Andra tertatih untuk bangkit dari lantai. Belum sempat ia mengembangkan tubuh. Bara sudah menarik lengan bajunya kembali. Menariknya menuju lantai dua berjalan dengan cepat hingga Andra kewalahan untuk menyeimbangkan langkah. Ketika sudah sampai di depan kamar Andra. Bara membuka pintu dan kembali mendorong tubuh Andra dengan kasar dan tubuh Andra lagi-lagi mencium dinginnya lantai kamar. Serta tubuhnya terasa sakit.
Selepas mendorong tubuh Andra. Bara pun langsung menutup pintu dengan kencang. Dan mengunci pintu kamar Andra supaya anak itu tidak pergi bermain keluar. Dan Bara pun pergi meninggalkan Andra di dalam rumah untuk menenangkan pikirannya.
Di dalam kamar yang terkunci dengan sisa tenaganya Andra bangun untuk menuju tempat tidur. Ingin merebahkan tubuhnya di atas kasur yang empuk supaya sedikit meringankan rasa sakit pada tubuhnya. Kemudian tanpa disadari ia memejamkan mata untuk tidur karena sudah sangat lelah dengan semua yang terjadi hari ini.
***
Sementara itu, di tempat lain hal yang sama terjadi pada Banu. Nasib yang tidak jauh berbeda dengan Andra, ia dipukuli oleh orang tua.
"Bunda, ampun.."
"Banu bisa jelasin.."
"Banu gak ngerokok... Banu cuma ada di tempat yang salah."
"Teman-teman Banu aja yang ngerokok. Banu udah engga, Bun.." lirih Banu.
BUGH!
Harsana kembali memukul tubuh Banu menggunakan kayu rotan yang kencang. Dipukulnya kayu rotan itu tepat di punggung anak laki-lakinya. Banu meringis menahan rasa sakit.
"Bunda kecewa sama kamu, Banu!" teriak Harsana bergetar.
"Kamu malu-maluin Bunda!"
"Pasti Pak Rafli mencap Bunda sebagai orang tua yang gak bisa mendidik anak!"
"Bunda cape, Banu! Terus-terusan dapat kabar jelek tentang kamu!"
"Bunda, kan Banu udah minta supaya Banu gak sekolah di sekolah itu. Tapi bunda gak dengerin. Kata bunda sekolahan itu yang terbaik." ujar Banu berusaha menjelaskan. Banu sedikit menarik napas sebelum melanjutkan perkataannya.
"Ia Banu tau sekolah itu dulu tempat bunda ngajar. Tapi teman-teman bunda toxic. Selalu banding-bandingan Banu sama anaknya atau bahkan sama orang lain. Ngehasut bunda supaya Banu dimarahin."
"Terbaik menurut bunda belum tentu yang terbaik buat Banu."
Harsana kembali emosi mendengar ucapan Banu. Ia pun kembali memukul kan rotan pada tubuh Banu.
"CUKUP BANU!"
"BUKAN MEREKA YANG TOXIC. TAPI KAMU YANG TERLALU KEBANYAKAN MAIN. DAN GAK BISA MEMENUHI EKSPEKTASI BUNDA!"
BUGH!!
"Sayang..."
"Udah..udah..."
Pradipta memeluk tubuh Harsana dari belakang.
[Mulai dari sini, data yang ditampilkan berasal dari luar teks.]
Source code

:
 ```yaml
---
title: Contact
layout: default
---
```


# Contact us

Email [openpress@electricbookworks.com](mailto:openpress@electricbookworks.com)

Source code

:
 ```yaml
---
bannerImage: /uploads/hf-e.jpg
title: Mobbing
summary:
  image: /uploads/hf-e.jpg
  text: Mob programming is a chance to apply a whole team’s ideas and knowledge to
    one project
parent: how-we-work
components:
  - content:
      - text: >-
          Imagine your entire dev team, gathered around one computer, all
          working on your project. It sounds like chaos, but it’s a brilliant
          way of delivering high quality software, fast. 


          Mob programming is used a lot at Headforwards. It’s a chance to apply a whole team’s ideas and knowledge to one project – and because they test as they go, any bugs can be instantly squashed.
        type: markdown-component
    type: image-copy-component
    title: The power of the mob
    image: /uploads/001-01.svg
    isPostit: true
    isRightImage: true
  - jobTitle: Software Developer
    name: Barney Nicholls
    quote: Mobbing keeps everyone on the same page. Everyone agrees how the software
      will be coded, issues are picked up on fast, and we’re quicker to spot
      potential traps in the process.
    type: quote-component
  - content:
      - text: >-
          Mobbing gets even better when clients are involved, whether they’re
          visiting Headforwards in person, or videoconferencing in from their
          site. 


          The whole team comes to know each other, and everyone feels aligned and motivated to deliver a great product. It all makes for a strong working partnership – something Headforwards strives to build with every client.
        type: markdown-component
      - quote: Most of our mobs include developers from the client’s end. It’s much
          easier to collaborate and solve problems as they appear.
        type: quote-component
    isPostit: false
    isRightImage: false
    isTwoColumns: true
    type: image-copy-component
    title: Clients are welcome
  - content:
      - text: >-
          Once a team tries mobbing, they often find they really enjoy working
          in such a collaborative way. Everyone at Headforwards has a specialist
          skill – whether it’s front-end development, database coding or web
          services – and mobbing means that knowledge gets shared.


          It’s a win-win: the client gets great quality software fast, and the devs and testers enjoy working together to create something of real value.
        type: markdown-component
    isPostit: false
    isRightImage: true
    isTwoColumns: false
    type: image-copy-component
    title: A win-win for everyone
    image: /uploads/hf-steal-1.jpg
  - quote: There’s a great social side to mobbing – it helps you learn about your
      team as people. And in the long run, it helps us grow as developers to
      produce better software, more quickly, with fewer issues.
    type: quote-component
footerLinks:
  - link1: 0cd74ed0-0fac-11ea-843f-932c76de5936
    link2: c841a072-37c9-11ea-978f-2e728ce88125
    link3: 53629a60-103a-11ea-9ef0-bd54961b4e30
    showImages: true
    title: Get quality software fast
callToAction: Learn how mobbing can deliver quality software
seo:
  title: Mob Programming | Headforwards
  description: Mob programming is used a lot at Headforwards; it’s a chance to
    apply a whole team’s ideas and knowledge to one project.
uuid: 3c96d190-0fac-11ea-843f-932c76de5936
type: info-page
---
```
Berusaha menenangkan istrinya. Harsana membalik tubuh untuk memeluk tubuh Pradipta. Ia menangis di pelukan tubuh hangat Pradipta. Hingga baju yang digunakan Pradipta basah.
"Masuk kamar," ujar Pradipta pada Banu yang masih terduduk di lantai.
Banu mengangguk mengerti. Ia pun bangun dan mengambil tasnya dan terlempar di dekat pintu. Kemudian ia berjalan tertatih menuju kamar.